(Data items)
=== Section Start ===
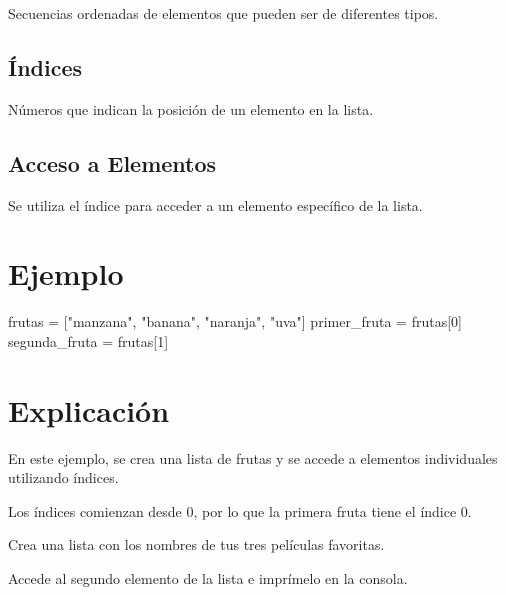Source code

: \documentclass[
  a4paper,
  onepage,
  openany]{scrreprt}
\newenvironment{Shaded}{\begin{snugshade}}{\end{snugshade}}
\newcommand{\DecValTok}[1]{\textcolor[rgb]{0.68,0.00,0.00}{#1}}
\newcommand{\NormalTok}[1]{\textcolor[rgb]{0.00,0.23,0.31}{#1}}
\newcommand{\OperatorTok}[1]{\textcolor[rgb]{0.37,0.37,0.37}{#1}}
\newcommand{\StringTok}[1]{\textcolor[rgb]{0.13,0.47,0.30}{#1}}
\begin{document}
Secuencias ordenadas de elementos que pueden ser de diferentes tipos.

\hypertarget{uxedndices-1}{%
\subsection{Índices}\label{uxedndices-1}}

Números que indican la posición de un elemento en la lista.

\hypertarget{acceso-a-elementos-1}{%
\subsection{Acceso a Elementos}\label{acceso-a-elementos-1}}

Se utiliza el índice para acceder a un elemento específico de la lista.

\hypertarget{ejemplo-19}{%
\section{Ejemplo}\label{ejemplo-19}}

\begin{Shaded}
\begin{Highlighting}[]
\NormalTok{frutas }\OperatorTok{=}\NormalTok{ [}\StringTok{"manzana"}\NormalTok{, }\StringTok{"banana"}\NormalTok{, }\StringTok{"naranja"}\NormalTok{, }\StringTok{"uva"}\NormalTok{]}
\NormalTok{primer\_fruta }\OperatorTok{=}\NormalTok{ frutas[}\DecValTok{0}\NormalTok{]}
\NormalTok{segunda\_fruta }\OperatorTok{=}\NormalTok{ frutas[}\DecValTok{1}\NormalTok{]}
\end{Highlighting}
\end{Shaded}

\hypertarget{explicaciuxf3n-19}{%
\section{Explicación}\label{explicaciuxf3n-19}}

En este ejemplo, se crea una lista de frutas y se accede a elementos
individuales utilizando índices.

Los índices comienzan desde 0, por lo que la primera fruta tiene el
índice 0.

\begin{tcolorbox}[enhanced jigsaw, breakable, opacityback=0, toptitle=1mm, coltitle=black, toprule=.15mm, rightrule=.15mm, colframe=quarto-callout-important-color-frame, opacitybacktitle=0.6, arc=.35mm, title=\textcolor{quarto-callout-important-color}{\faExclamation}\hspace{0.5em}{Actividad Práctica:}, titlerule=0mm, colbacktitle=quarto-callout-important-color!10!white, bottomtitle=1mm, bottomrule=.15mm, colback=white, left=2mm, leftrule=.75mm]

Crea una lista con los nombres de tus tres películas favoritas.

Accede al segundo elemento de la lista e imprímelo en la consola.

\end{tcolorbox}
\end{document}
=== Section End ===
Try it —
From the first line to the last, repeat the data above exactly and leave the pictures out.

Exercise answer —
Source code

: \documentclass[
  a4paper,
  onepage,
  openany]{scrreprt}
\newenvironment{Shaded}{\begin{snugshade}}{\end{snugshade}}
\newcommand{\DecValTok}[1]{\textcolor[rgb]{0.68,0.00,0.00}{#1}}
\newcommand{\NormalTok}[1]{\textcolor[rgb]{0.00,0.23,0.31}{#1}}
\newcommand{\OperatorTok}[1]{\textcolor[rgb]{0.37,0.37,0.37}{#1}}
\newcommand{\StringTok}[1]{\textcolor[rgb]{0.13,0.47,0.30}{#1}}
\begin{document}
Secuencias ordenadas de elementos que pueden ser de diferentes tipos.

\hypertarget{uxedndices-1}{%
\subsection{Índices}\label{uxedndices-1}}

Números que indican la posición de un elemento en la lista.

\hypertarget{acceso-a-elementos-1}{%
\subsection{Acceso a Elementos}\label{acceso-a-elementos-1}}

Se utiliza el índice para acceder a un elemento específico de la lista.

\hypertarget{ejemplo-19}{%
\section{Ejemplo}\label{ejemplo-19}}

\begin{Shaded}
\begin{Highlighting}[]
\NormalTok{frutas }\OperatorTok{=}\NormalTok{ [}\StringTok{"manzana"}\NormalTok{, }\StringTok{"banana"}\NormalTok{, }\StringTok{"naranja"}\NormalTok{, }\StringTok{"uva"}\NormalTok{]}
\NormalTok{primer\_fruta }\OperatorTok{=}\NormalTok{ frutas[}\DecValTok{0}\NormalTok{]}
\NormalTok{segunda\_fruta }\OperatorTok{=}\NormalTok{ frutas[}\DecValTok{1}\NormalTok{]}
\end{Highlighting}
\end{Shaded}

\hypertarget{explicaciuxf3n-19}{%
\section{Explicación}\label{explicaciuxf3n-19}}

En este ejemplo, se crea una lista de frutas y se accede a elementos
individuales utilizando índices.

Los índices comienzan desde 0, por lo que la primera fruta tiene el
índice 0.

\begin{tcolorbox}[enhanced jigsaw, breakable, opacityback=0, toptitle=1mm, coltitle=black, toprule=.15mm, rightrule=.15mm, colframe=quarto-callout-important-color-frame, opacitybacktitle=0.6, arc=.35mm, title=\textcolor{quarto-callout-important-color}{\faExclamation}\hspace{0.5em}{Actividad Práctica:}, titlerule=0mm, colbacktitle=quarto-callout-important-color!10!white, bottomtitle=1mm, bottomrule=.15mm, colback=white, left=2mm, leftrule=.75mm]

Crea una lista con los nombres de tus tres películas favoritas.

Accede al segundo elemento de la lista e imprímelo en la consola.

\end{tcolorbox}
\end{document}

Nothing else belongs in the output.